WORK ITEM » Repeat the entries below word for word, though any picture in them should be dropped.

[Collected data]

BEGIN

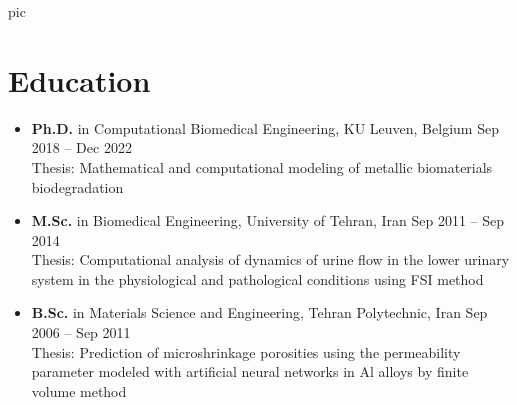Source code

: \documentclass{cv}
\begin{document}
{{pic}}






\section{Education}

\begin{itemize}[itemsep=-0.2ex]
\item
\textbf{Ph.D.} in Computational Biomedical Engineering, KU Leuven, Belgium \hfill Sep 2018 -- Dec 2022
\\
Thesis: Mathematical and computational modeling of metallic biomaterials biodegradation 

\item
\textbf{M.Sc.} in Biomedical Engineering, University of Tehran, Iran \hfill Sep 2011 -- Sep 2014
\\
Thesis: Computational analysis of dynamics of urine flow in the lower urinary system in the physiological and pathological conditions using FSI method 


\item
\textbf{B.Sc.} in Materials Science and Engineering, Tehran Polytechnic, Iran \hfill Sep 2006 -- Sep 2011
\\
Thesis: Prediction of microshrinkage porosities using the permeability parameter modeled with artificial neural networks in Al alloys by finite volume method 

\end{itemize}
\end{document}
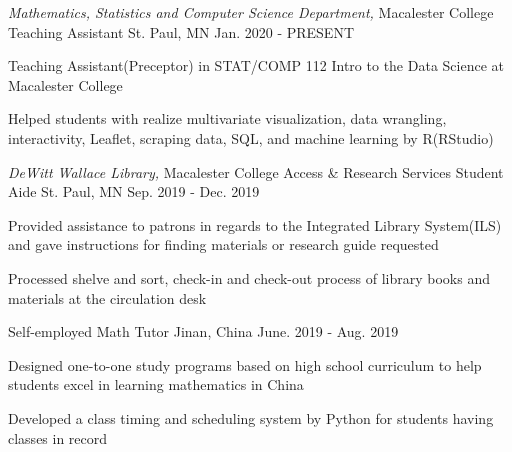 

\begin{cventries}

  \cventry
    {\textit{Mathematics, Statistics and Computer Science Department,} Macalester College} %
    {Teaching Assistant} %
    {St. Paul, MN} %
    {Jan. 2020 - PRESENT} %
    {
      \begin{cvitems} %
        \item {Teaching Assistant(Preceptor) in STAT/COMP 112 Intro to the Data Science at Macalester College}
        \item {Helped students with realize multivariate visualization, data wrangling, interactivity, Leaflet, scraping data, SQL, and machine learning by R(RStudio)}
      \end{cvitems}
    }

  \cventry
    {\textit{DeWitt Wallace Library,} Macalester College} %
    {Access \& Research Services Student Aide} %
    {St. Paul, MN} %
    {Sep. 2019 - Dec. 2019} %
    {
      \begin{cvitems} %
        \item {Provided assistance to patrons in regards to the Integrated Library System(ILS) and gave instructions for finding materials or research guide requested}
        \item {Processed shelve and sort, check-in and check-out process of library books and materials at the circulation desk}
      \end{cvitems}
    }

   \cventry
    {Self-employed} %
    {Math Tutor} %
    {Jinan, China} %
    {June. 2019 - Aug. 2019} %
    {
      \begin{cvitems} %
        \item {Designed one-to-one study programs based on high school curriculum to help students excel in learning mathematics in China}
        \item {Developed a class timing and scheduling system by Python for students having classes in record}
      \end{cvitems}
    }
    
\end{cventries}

END

RESPONSE »
Source code

: \documentclass{cv}
\begin{document}
{{pic}}






\section{Education}

\begin{itemize}[itemsep=-0.2ex]
\item
\textbf{Ph.D.} in Computational Biomedical Engineering, KU Leuven, Belgium \hfill Sep 2018 -- Dec 2022
\\
Thesis: Mathematical and computational modeling of metallic biomaterials biodegradation 

\item
\textbf{M.Sc.} in Biomedical Engineering, University of Tehran, Iran \hfill Sep 2011 -- Sep 2014
\\
Thesis: Computational analysis of dynamics of urine flow in the lower urinary system in the physiological and pathological conditions using FSI method 


\item
\textbf{B.Sc.} in Materials Science and Engineering, Tehran Polytechnic, Iran \hfill Sep 2006 -- Sep 2011
\\
Thesis: Prediction of microshrinkage porosities using the permeability parameter modeled with artificial neural networks in Al alloys by finite volume method 

\end{itemize}
\end{document}

\begin{cventries}

  \cventry
    {\textit{Mathematics, Statistics and Computer Science Department,} Macalester College} %
    {Teaching Assistant} %
    {St. Paul, MN} %
    {Jan. 2020 - PRESENT} %
    {
      \begin{cvitems} %
        \item {Teaching Assistant(Preceptor) in STAT/COMP 112 Intro to the Data Science at Macalester College}
        \item {Helped students with realize multivariate visualization, data wrangling, interactivity, Leaflet, scraping data, SQL, and machine learning by R(RStudio)}
      \end{cvitems}
    }

  \cventry
    {\textit{DeWitt Wallace Library,} Macalester College} %
    {Access \& Research Services Student Aide} %
    {St. Paul, MN} %
    {Sep. 2019 - Dec. 2019} %
    {
      \begin{cvitems} %
        \item {Provided assistance to patrons in regards to the Integrated Library System(ILS) and gave instructions for finding materials or research guide requested}
        \item {Processed shelve and sort, check-in and check-out process of library books and materials at the circulation desk}
      \end{cvitems}
    }

   \cventry
    {Self-employed} %
    {Math Tutor} %
    {Jinan, China} %
    {June. 2019 - Aug. 2019} %
    {
      \begin{cvitems} %
        \item {Designed one-to-one study programs based on high school curriculum to help students excel in learning mathematics in China}
        \item {Developed a class timing and scheduling system by Python for students having classes in record}
      \end{cvitems}
    }
    
\end{cventries}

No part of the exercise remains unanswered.